As famílias da Ocupação Luiz Gama, do MLB (Movimento de Luta nos Bairros Vilas e Favelas) foram despejadas após ordem de reintegração de posse pelo Tribunal de Justiça do RJ. Despejo é ilegal, pois a determinação desrepeita a última decisão do STF na ADPF 828, que sentenciou que o poder público deve assegurar abrigo público ou moradia adequada às famílias previamente à desocupação.
Igor Barradas | Redação RJ
LUTA POPULAR – Uma semana antes do Natal, nesta sexta-feira (16), 70 famílias foram despejadas da Ocupação Luiz Gama, no centro da cidade do Rio de Janeiro. A ocupação é um ato de resistência e é organizada pelo MLB (Movimento de Luta nos Bairros, Vilas e Favelas) para garantir os direitos de seus moradores à habitação, segurança e alimentação digna. O prédio ocupado estava vazio há décadas, e o Movimento deu um valor social para ele.
No dia 14 de dezembro, o Desembargador da 14º Câmara Cível do Tribunal de Justiça do Rio de Janeiro, Francisco de Assis Pessanha Filho, ordenou em uma canetada a desocupação forçada em ação de reintegração de posse contra mais de 70 famílias hipervulneráveis. Essas famílias já vinham de outro processo de desocupação promovido pelo Estado, a antiga Ocupação João Cândido, realizada há um ano e meio atrás.

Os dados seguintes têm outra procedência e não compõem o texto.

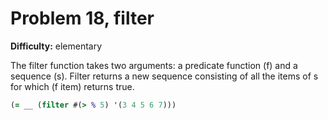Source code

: # Problem 18, filter

**Difficulty:** elementary

The filter function takes two arguments: a predicate function (f) and a sequence (s). Filter returns a new sequence consisting of all the items of s for which (f item) returns true.

```clj
(= __ (filter #(> % 5) '(3 4 5 6 7)))
```
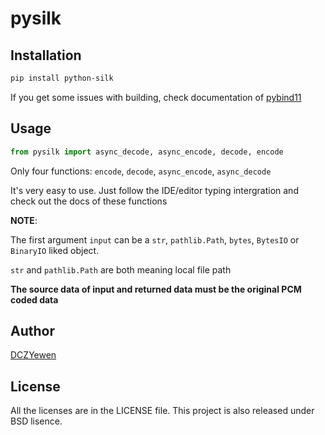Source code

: # pysilk

## Installation

```bash
pip install python-silk
```

If you get some issues with building, check documentation of [pybind11](https://pybind11.readthedocs.io)

## Usage

```python
from pysilk import async_decode, async_encode, decode, encode
```

Only four functions: `encode`, `decode`, `async_encode`, `async_decode`

It's very easy to use. Just follow the IDE/editor typing intergration and check out the docs of these functions

**NOTE**:

The first argument `input` can be a `str`, `pathlib.Path`, `bytes`, `BytesIO` or `BinaryIO` liked object.

`str` and `pathlib.Path` are both meaning local file path

**The source data of input and returned data must be the original PCM coded data**

## Author

[DCZYewen](https://github.com/DCZYewen/Python-Silk-Module)

## License

All the licenses are in the LICENSE file. This project is also released under BSD lisence.
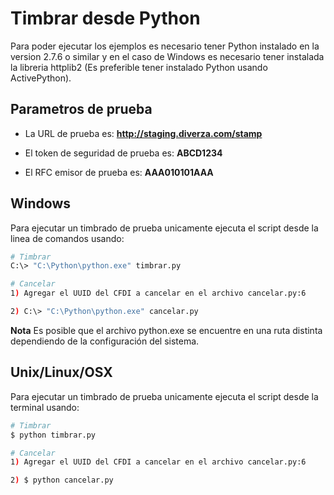 # Timbrar desde Python

Para poder ejecutar los ejemplos es necesario tener Python instalado en la version 2.7.6 o similar y en el caso de Windows es necesario tener instalada la libreria httplib2 (Es preferible tener instalado Python usando ActivePython).

## Parametros de prueba

- La URL de prueba es: **http://staging.diverza.com/stamp**

- El token de seguridad de prueba es: **ABCD1234**

- El RFC emisor de prueba es: **AAA010101AAA**

## Windows
Para ejecutar un timbrado de prueba unicamente ejecuta el script desde la linea de comandos usando:

```sh
# Timbrar
C:\> "C:\Python\python.exe" timbrar.py

# Cancelar
1) Agregar el UUID del CFDI a cancelar en el archivo cancelar.py:6

2) C:\> "C:\Python\python.exe" cancelar.py
```

**Nota** Es posible que el archivo python.exe se encuentre en una ruta distinta dependiendo de la configuración del sistema.

## Unix/Linux/OSX
Para ejecutar un timbrado de prueba unicamente ejecuta el script desde la terminal usando:

```sh
# Timbrar
$ python timbrar.py

# Cancelar
1) Agregar el UUID del CFDI a cancelar en el archivo cancelar.py:6

2) $ python cancelar.py
```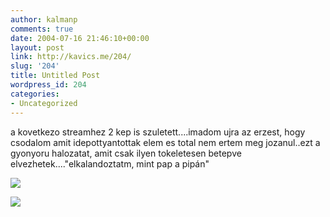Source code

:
 ```yaml
---
author: kalmanp
comments: true
date: 2004-07-16 21:46:10+00:00
layout: post
link: http://kavics.me/204/
slug: '204'
title: Untitled Post
wordpress_id: 204
categories:
- Uncategorized
---
```


a kovetkezo streamhez 2 kep is szuletett....imadom ujra az erzest, hogy csodalom amit idepottyantottak elem es total nem ertem meg jozanul..ezt a gyonyoru halozatat, amit csak ilyen tokeletesen betepve elvezhetek...."elkalandoztatm, mint pap a pipán"




![](http://kavics.freeblog.hu/Files/breathe.JPG)







![](http://kavics.freeblog.hu/Files/breathe2.JPG)



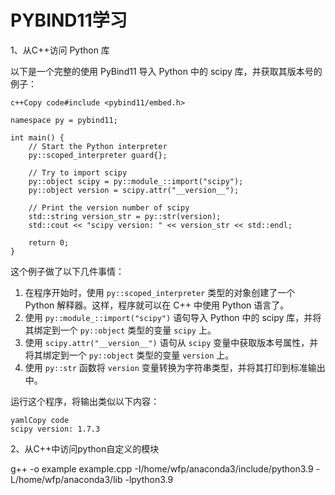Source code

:# PYBIND11学习

1、从C++访问 Python 库

以下是一个完整的使用 PyBind11 导入 Python 中的 scipy 库，并获取其版本号的例子：

```
c++Copy code#include <pybind11/embed.h>

namespace py = pybind11;

int main() {
    // Start the Python interpreter
    py::scoped_interpreter guard{};

    // Try to import scipy
    py::object scipy = py::module_::import("scipy");
    py::object version = scipy.attr("__version__");

    // Print the version number of scipy
    std::string version_str = py::str(version);
    std::cout << "scipy version: " << version_str << std::endl;

    return 0;
}
```

这个例子做了以下几件事情：

1. 在程序开始时，使用 `py::scoped_interpreter` 类型的对象创建了一个 Python 解释器。这样，程序就可以在 C++ 中使用 Python 语言了。
2. 使用 `py::module_::import("scipy")` 语句导入 Python 中的 scipy 库，并将其绑定到一个 `py::object` 类型的变量 `scipy` 上。
3. 使用 `scipy.attr("__version__")` 语句从 `scipy` 变量中获取版本号属性，并将其绑定到一个 `py::object` 类型的变量 `version` 上。
4. 使用 `py::str` 函数将 `version` 变量转换为字符串类型，并将其打印到标准输出中。

运行这个程序，将输出类似以下内容：

```
yamlCopy code
scipy version: 1.7.3
```

2、从C++中访问python自定义的模块

g++ -o example example.cpp -I/home/wfp/anaconda3/include/python3.9 -L/home/wfp/anaconda3/lib -lpython3.9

O Tribunal de Justiça havia concedido anteriormente prazo de 20 dias para desocupação voluntária do prédio. Contudo, após recurso do proprietário, o Desembargador deferiu a reintegração de posse no prazo de 24hrs, para despejar as famílias uma semana antes do Natal.

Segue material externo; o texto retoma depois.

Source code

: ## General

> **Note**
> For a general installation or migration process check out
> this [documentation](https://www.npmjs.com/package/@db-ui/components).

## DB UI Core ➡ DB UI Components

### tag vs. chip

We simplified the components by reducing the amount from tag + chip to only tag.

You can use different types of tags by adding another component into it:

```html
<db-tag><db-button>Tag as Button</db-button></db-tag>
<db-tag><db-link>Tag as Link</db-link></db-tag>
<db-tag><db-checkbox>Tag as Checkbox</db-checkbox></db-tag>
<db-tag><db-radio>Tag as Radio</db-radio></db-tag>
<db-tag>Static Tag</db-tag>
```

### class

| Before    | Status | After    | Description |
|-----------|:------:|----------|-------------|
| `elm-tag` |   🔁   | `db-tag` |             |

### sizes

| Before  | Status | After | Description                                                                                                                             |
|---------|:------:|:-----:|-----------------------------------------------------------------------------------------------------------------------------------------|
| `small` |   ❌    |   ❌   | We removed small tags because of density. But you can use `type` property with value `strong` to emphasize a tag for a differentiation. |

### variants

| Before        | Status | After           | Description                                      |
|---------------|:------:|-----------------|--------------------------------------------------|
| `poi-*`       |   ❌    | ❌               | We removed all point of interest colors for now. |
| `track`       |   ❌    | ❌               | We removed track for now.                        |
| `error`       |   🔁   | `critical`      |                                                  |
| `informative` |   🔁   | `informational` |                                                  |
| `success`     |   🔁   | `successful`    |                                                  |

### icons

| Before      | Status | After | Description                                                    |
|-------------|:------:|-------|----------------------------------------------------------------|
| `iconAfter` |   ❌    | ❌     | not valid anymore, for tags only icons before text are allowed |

O despejo, realizado exatamente no dia em que a Ocupação Luiz Gama realiza um mês de existência, é criminoso. Ele viola a última decisão do STF na ADPF 828, que sentenciou que o poder público deve assegurar abrigo público ou moral. “Essa lamentável decisão desrespeita a decisão tomada na ADPF 828, que buscou evitar o cumprimento de liminares de reintegração de posse em conflitos coletivos, sem que houvesse tentativas de mediação e apresentação por parte dos poderes públicos de alternativas habitacionais”, afirmou, em nota, o Núcleo de Assessoria Jurídica Universitária Popular Luiza Mahin da Faculdade de Direito da UFRJ.

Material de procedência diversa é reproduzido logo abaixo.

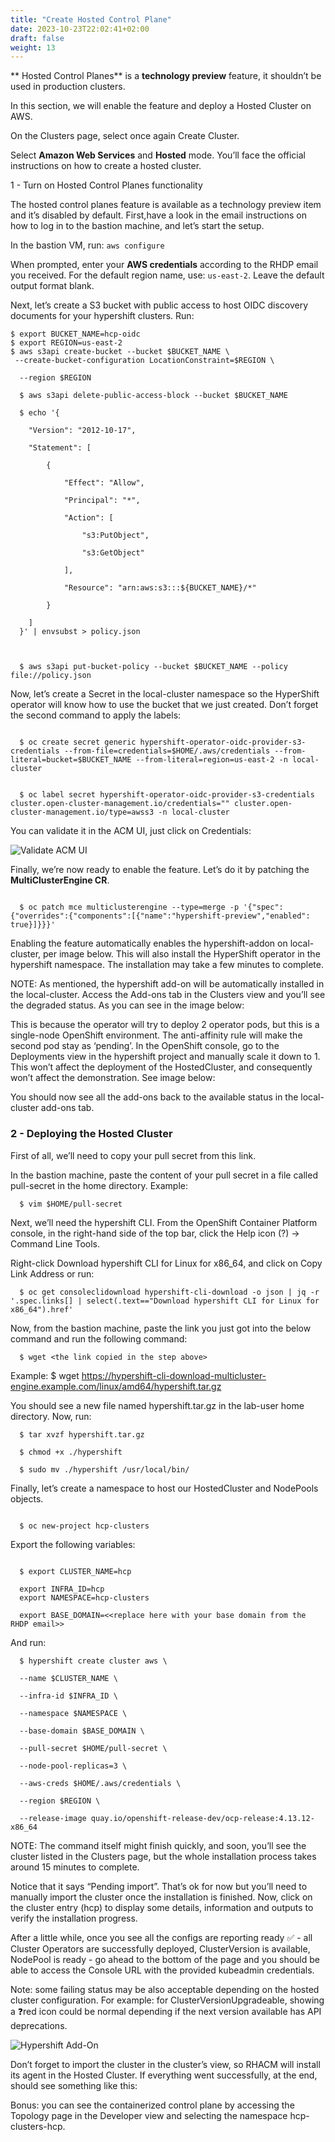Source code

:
 ```yaml
---
title: "Create Hosted Control Plane"
date: 2023-10-23T22:02:41+02:00
draft: false
weight: 13
---
```


** Hosted Control Planes** is a **technology preview** feature, it shouldn’t be used in production clusters. 

In this section, we will enable the feature and deploy a Hosted Cluster on AWS.

On the Clusters page, select once again Create Cluster.

Select **Amazon Web Services** and **Hosted** mode. You’ll face the official instructions on how to create a hosted cluster.

1 - Turn on Hosted Control Planes functionality

The hosted control planes feature is available as a technology preview item and it’s disabled by default. 
First,have a  look in the email  instructions on how to log in to the bastion machine, and let’s start the setup.

In the bastion VM, run: `aws configure`

When prompted, enter your **AWS credentials** according to the RHDP email you received. For the default region name, use: `us-east-2`. Leave the default output format blank.

Next, let’s create a S3 bucket with public access to host OIDC discovery documents for your hypershift clusters. Run:
```
$ export BUCKET_NAME=hcp-oidc
$ export REGION=us-east-2
$ aws s3api create-bucket --bucket $BUCKET_NAME \
 --create-bucket-configuration LocationConstraint=$REGION \

  --region $REGION

  $ aws s3api delete-public-access-block --bucket $BUCKET_NAME

  $ echo '{

    "Version": "2012-10-17",

    "Statement": [

        {

            "Effect": "Allow",

            "Principal": "*",

            "Action": [

                "s3:PutObject",

                "s3:GetObject"

            ],

            "Resource": "arn:aws:s3:::${BUCKET_NAME}/*"

        }

    ]
  }' | envsubst > policy.json



  $ aws s3api put-bucket-policy --bucket $BUCKET_NAME --policy file://policy.json

```
Now, let’s create a Secret in the local-cluster namespace so the HyperShift operator will know how to use the bucket that we just created. Don’t forget the second command to apply the labels:
```

  $ oc create secret generic hypershift-operator-oidc-provider-s3-credentials --from-file=credentials=$HOME/.aws/credentials --from-literal=bucket=$BUCKET_NAME --from-literal=region=us-east-2 -n local-cluster

  
  $ oc label secret hypershift-operator-oidc-provider-s3-credentials cluster.open-cluster-management.io/credentials="" cluster.open-cluster-management.io/type=awss3 -n local-cluster
```
You can validate it in the ACM UI, just click on Credentials:

![Validate ACM UI](/images/101_10.png)

Finally, we’re now ready to enable the feature. Let’s do it by patching the **MultiClusterEngine CR**.

```

  $ oc patch mce multiclusterengine --type=merge -p '{"spec":{"overrides":{"components":[{"name":"hypershift-preview","enabled": true}]}}}'
```

Enabling the feature automatically enables the hypershift-addon on local-cluster, per image below. This will also install the HyperShift operator in the hypershift namespace. The installation may take a few minutes to complete.

NOTE: As mentioned, the hypershift add-on will be automatically installed in the local-cluster. Access the Add-ons tab in the Clusters view and you’ll see the degraded status. As you can see in the image below:

This is because the operator will try to deploy 2 operator pods, but this is a single-node OpenShift environment. The anti-affinity rule will make the second pod stay as ‘pending’.
In the OpenShift console, go to the Deployments view in the hypershift project and manually scale it down to 1. This won’t affect the deployment of the HostedCluster, and consequently won’t affect the demonstration. See image below:

You should now see all the add-ons back to the available status in the local-cluster add-ons tab.

### 2 - Deploying the Hosted Cluster

First of all, we’ll need to copy your pull secret from this link.

In the bastion machine, paste the content of your pull secret in a file called pull-secret in the home directory. Example:
```
  $ vim $HOME/pull-secret
```
Next, we’ll need the hypershift CLI. From the OpenShift Container Platform console, in the right-hand side of the top bar, click the Help icon (?) -> Command Line Tools.

Right-click Download hypershift CLI for Linux for x86_64, and click on Copy Link Address or run:
```  
  $ oc get consoleclidownload hypershift-cli-download -o json | jq -r '.spec.links[] | select(.text=="Download hypershift CLI for Linux for x86_64").href'
```
Now, from the bastion machine, paste the link you just got  into the below command and run the following command:
```
  $ wget <the link copied in the step above>
```
Example: $ wget https://hypershift-cli-download-multicluster-engine.example.com/linux/amd64/hypershift.tar.gz

You should see a new file named hypershift.tar.gz in the lab-user home directory. Now, run:
``````
  $ tar xvzf hypershift.tar.gz

  $ chmod +x ./hypershift

  $ sudo mv ./hypershift /usr/local/bin/
``````

Finally, let’s create a namespace to host our HostedCluster and NodePools objects.
```

  $ oc new-project hcp-clusters

```
Export the following variables:
```

  $ export CLUSTER_NAME=hcp
  
  export INFRA_ID=hcp
  export NAMESPACE=hcp-clusters

  export BASE_DOMAIN=<<replace here with your base domain from the RHDP email>>
```
And run:
```
  $ hypershift create cluster aws \

  --name $CLUSTER_NAME \

  --infra-id $INFRA_ID \

  --namespace $NAMESPACE \

  --base-domain $BASE_DOMAIN \

  --pull-secret $HOME/pull-secret \
  
  --node-pool-replicas=3 \

  --aws-creds $HOME/.aws/credentials \
  
  --region $REGION \

  --release-image quay.io/openshift-release-dev/ocp-release:4.13.12-x86_64
```
NOTE: The command itself might finish quickly, and soon, you’ll see the cluster listed in the Clusters page, but the whole installation process takes around 15 minutes to complete.

Notice that it says “Pending import”. That’s ok for now but you’ll need to manually import the cluster once the installation is finished. Now, click on the cluster entry (hcp) to display some details, information and outputs to verify the installation progress.

After a little while, once you see all the configs are reporting ready  ✅ - all Cluster Operators are successfully deployed, ClusterVersion is available, NodePool is ready - go ahead to the bottom of the page and you should be able to access the Console URL with the provided kubeadmin credentials.

Note: some failing status may be also acceptable depending on the hosted cluster configuration. For example: for ClusterVersionUpgradeable, showing a ❓red icon could be normal depending if the next version available has API deprecations.

![Hypershift Add-On](/images/101_11.png)

Don’t forget to import the cluster in the cluster’s view, so RHACM will install its agent in the Hosted Cluster. If everything went successfully, at the end, should see something like this:

Bonus: you can see the containerized control plane by accessing the Topology page in the Developer view and selecting the namespace hcp-clusters-hcp.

“A gente ou come ou paga o aluguel”
Logo após o despejo, os apoiadores e as famílias realizaram uma manifestação denunciando o ocorrido.“Olham pra gente com preconceito. Sendo que a gente não tem onde morar. E o prefeito não ajuda em nada. Com o auxílio que a gente recebe, 600 reais serve ou para comer ou para pagar o aluguel. Eu tenho quatro filhos. Moro de aluguel. Todo mês fico na correria. Preciso muito mesmo de uma moradia, um lugar digno para morar”, disse uma das moradoras da Ocupação Luiz Gama, durante a manifestação.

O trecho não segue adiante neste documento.